Stand up Trumpkins, or die on your knees. Stop screaming "lock her up" long enough to hear the trickle of a creek or the sound of songbirds in the morning. Trade your "Grab Me Too" shirts for a pair of gloves, and start picking up plastic off our seashores. Because every time I see pictures of a dead bird or fish with a stomach full of plastic, I am sickened. How low can our miserable species get? The only thing we do well is make babies and plastic, and the Earth has too much of each.

If I hurt your feelings, I don't care, because some things are worth fighting for. If you send Saudi agents to chop me up, I just don't care. Because I have said what needed to be said, I got it off my chest, and now I have a little peace.

My gut intuition is that we humans will be the next failed species, but what is the point of blogging if I don't provide hope and solutions? So, I will tell you this, my brothers and sisters. I spend hours separating and recycling everything I can, and I know it won't make a difference, but it's one of the few ways that I can say "thank you" to this beautiful, amazing world that I live in. I support the Sierra Club when and wherever I can because they are ferocious Robin Hoods fighting against impossible odds. They have my heart, but then you Trumpkins tell me that the Sierra Club is a "cult" or "bad."

I know you get pissed when visitors sit in your pew at church because you've been sitting there for 30 years. You've been frozen faced and loyal as the preacher rambles about one capital campaign after another. You make sure that you flash that $20 bill around to impress the elderly ladies, then you let it slowly sink into the pure-brass offering plate.

And then you judge me. You call me a Marxist, granola-eating tree hugger that is driving our country into degradation. Just because I don't think Harry Potter books are satanic and just because I don't care one iota if a man marries a man, that doesn't give you the right to look down on me. I'm not up late at night reading how Lot had sex with his daughters and then offered them to be gang raped. Oh holy ones on the white horses, that's YOUR problem to figure out. All I know is that every time I see a dead deer on the side of the road I find myself feeling again. I want to suppress those feelings and be like you, but I can't.

As I write this the Trumpkins in Georgia have placed even more restrictions on the already-restricted abortion laws in Georgia. The state legislators waited until halfway through the session and then jumped into action to push their moral issues. They are pro-life because it's not like seal clubbing, but rather these men are going to force desperate women, often who are in dire circumstances, to have those unwanted babies. When the legislators return to their little country churches, they will be applauded as great heroes, and they'll sit up front, next to the pastor, during the morning service.

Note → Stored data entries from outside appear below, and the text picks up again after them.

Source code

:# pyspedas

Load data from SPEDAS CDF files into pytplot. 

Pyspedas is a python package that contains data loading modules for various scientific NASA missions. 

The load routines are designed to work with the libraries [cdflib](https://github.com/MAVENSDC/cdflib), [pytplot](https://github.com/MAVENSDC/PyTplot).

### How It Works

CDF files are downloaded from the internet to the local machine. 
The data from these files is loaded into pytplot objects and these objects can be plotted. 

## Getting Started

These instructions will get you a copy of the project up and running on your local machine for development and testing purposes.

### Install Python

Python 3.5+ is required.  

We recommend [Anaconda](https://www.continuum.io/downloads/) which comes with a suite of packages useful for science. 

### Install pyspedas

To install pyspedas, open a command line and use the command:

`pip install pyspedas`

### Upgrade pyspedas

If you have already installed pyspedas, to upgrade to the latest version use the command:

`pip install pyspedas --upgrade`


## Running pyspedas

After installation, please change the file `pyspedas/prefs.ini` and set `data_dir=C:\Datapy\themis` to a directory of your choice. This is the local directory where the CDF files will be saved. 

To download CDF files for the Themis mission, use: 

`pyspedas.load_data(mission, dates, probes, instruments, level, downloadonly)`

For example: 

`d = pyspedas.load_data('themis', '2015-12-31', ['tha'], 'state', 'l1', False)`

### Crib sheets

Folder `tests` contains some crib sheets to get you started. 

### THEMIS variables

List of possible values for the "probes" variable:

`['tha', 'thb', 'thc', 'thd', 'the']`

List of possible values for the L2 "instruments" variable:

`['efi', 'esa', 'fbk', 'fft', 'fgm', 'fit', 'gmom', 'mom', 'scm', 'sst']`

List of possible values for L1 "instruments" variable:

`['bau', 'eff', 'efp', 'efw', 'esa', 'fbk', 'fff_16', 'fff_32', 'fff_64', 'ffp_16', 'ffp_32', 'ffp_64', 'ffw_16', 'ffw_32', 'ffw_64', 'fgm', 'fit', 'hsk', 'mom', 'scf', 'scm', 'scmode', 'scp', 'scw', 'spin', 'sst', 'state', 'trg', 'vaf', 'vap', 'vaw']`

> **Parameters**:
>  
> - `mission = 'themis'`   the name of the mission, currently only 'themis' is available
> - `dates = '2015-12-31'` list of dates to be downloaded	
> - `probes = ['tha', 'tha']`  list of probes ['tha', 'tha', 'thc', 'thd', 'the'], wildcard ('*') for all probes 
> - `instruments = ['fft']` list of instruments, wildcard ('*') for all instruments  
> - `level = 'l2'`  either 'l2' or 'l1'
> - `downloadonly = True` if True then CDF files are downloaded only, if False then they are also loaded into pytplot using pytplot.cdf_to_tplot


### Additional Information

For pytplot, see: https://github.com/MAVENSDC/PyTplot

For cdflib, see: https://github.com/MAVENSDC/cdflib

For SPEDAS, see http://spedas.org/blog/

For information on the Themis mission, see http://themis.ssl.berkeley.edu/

They will be given laurels and the church congregation will applaud wildly, and everyone will be happy as the uterus police begin searching for violators as the church members sing uncontrollably out of their tattered hymnal books.

Look at me, Trumpkins, I am no better. I am just one struggling human who feels too much and cares too much. Not for your self-righteous campaigns and pompousness, but rather I feel for the Earth, animals, and the general failing state of our civilization.

If I could only say one thing to you, I would say, again, to stop doing things that don't amount to anything and start doing things that really matter.